> **Problem to solve**: In the records below, find the line that contains "Lawrence Erlbaum, 1988." and the line that contains "Y. Benjamini and". Set down exactly those lines and every line between them, and nothing more.

> **Material supplied**:
= = =

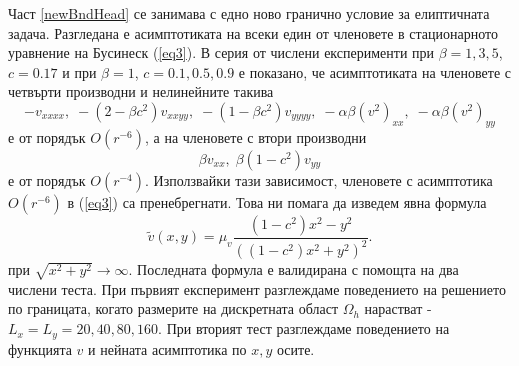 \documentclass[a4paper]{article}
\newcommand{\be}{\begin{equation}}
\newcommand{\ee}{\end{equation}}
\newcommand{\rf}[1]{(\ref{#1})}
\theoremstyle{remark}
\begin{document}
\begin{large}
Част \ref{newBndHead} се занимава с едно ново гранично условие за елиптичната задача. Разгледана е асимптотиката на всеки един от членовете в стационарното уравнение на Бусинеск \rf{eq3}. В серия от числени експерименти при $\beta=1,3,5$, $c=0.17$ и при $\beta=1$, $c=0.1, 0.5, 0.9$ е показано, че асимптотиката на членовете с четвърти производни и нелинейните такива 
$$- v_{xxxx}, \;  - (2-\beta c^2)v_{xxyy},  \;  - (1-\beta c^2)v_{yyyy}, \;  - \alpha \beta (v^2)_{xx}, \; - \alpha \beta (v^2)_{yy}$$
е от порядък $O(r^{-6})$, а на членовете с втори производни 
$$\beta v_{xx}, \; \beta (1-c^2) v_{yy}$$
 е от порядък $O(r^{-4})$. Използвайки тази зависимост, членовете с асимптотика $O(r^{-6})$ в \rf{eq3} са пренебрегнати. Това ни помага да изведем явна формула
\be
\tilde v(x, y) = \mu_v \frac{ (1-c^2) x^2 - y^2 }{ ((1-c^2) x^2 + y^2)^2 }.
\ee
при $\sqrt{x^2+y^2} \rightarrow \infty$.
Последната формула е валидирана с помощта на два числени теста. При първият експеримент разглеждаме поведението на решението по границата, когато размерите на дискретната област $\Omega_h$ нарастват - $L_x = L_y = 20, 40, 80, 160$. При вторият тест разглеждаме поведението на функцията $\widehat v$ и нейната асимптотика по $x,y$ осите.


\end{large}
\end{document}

= = =

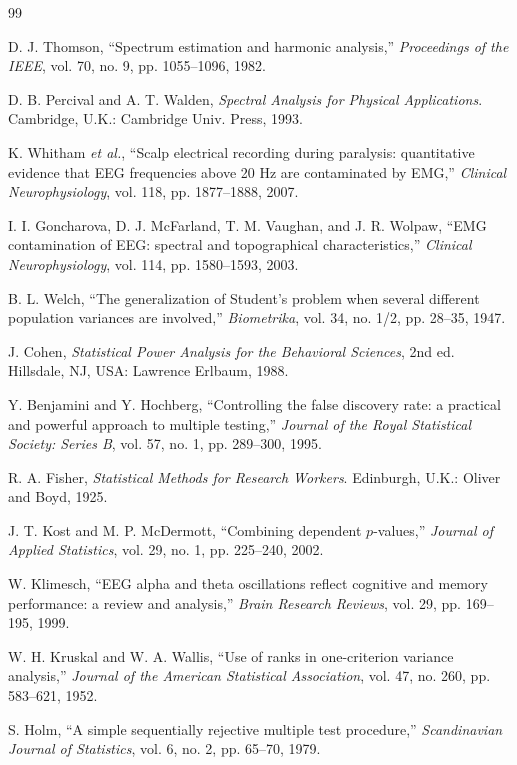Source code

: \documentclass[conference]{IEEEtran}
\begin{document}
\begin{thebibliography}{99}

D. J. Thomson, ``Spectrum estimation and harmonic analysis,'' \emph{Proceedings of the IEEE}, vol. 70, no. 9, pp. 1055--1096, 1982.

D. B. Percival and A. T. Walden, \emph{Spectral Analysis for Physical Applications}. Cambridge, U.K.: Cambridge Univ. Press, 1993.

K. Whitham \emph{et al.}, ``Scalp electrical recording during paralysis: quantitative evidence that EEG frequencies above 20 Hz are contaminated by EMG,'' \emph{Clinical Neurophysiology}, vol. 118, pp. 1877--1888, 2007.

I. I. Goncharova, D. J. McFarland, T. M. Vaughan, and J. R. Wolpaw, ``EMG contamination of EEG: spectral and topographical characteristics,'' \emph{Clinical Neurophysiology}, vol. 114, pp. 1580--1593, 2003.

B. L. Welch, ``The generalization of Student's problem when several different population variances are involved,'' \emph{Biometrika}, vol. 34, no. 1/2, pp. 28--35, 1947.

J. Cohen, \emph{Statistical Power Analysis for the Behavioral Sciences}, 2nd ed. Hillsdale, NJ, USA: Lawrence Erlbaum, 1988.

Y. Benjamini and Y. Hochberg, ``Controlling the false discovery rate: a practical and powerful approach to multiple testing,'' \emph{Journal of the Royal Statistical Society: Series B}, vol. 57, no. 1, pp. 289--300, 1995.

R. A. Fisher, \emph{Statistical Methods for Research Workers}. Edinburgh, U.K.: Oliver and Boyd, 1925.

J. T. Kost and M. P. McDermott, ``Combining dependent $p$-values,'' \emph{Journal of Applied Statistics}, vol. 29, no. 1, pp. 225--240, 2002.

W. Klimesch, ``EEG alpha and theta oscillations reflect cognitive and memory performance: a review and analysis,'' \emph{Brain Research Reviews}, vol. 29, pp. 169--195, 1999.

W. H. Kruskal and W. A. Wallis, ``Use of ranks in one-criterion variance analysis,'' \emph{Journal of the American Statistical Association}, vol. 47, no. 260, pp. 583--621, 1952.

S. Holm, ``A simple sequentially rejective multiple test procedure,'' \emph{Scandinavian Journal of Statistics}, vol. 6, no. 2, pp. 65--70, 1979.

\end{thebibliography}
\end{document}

= = =

> **Written response**:
J. Cohen, \emph{Statistical Power Analysis for the Behavioral Sciences}, 2nd ed. Hillsdale, NJ, USA: Lawrence Erlbaum, 1988.

Y. Benjamini and Y. Hochberg, ``Controlling the false discovery rate: a practical and powerful approach to multiple testing,'' \emph{Journal of the Royal Statistical Society: Series B}, vol. 57, no. 1, pp. 289--300, 1995.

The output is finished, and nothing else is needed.